Assignment: Everything from the line containing "<!-- START_SECTION: update_time -->" through the line containing "<!-- END_SECTION: update_time -->" in the listing below should be copied exactly, and nothing more.

Task input:
----------------
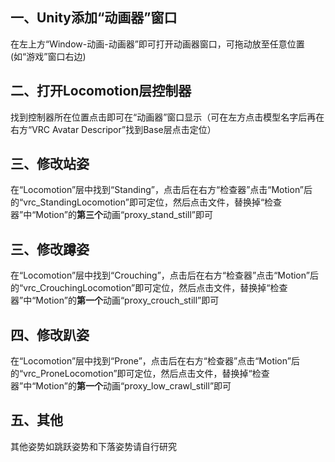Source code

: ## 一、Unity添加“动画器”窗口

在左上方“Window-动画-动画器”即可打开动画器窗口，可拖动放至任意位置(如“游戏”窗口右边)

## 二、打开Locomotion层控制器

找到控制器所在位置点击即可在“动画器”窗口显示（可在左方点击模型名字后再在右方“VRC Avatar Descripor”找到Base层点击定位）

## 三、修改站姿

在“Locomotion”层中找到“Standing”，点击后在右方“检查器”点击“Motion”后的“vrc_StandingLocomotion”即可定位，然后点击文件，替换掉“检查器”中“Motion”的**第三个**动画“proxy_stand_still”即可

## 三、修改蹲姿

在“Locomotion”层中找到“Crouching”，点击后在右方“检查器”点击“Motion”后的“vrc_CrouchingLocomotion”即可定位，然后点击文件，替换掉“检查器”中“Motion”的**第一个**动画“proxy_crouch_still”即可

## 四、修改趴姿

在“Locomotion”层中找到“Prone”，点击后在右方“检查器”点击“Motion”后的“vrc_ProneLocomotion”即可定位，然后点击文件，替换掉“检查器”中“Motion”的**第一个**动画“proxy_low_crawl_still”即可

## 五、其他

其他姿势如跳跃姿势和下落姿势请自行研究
----------------
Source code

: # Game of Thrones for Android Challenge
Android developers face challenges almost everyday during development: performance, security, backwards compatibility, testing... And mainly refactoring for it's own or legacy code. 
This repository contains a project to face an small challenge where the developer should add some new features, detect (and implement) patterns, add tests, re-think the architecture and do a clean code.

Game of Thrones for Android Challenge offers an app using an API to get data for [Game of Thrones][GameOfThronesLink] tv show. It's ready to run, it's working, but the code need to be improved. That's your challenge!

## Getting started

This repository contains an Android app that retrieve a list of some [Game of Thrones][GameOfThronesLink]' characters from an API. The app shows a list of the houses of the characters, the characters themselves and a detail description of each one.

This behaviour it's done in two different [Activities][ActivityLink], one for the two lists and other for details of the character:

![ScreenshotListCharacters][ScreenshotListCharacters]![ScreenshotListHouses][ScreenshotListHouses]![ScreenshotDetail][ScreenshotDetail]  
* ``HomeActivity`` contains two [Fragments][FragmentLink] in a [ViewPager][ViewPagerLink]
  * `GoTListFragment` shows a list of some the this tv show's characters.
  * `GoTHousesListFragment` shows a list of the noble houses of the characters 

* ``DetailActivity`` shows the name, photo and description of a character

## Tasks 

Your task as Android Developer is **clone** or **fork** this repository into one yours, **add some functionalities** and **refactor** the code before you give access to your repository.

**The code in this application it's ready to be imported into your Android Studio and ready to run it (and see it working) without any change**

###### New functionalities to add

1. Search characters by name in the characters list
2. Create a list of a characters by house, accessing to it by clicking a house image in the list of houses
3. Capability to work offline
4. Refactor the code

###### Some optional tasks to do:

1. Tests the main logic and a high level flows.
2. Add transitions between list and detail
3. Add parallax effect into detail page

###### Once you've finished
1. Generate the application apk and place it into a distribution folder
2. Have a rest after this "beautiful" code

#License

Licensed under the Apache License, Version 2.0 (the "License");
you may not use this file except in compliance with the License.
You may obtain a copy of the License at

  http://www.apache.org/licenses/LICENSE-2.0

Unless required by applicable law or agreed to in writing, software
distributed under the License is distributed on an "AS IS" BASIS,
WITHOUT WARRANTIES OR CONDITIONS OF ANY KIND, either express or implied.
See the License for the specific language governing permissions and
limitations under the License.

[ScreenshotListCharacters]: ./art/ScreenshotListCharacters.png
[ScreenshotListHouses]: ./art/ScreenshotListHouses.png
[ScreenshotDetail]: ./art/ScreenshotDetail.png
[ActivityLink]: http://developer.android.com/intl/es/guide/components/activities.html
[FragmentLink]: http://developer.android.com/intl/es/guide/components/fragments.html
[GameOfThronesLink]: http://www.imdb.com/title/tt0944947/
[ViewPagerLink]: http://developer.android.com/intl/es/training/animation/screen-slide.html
----------------
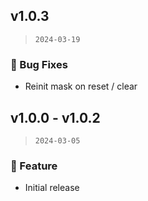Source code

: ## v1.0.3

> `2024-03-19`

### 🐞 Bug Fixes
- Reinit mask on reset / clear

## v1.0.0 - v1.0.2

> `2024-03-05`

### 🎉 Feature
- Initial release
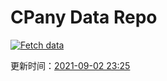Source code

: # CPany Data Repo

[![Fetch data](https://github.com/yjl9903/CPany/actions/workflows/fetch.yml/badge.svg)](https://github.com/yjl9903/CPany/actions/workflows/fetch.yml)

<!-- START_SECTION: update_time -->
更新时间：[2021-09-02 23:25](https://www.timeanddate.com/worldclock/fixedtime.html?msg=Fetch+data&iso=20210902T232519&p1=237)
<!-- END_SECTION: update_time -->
----------------
Answer box:
<!-- START_SECTION: update_time -->
更新时间：[2021-09-02 23:25](https://www.timeanddate.com/worldclock/fixedtime.html?msg=Fetch+data&iso=20210902T232519&p1=237)
<!-- END_SECTION: update_time -->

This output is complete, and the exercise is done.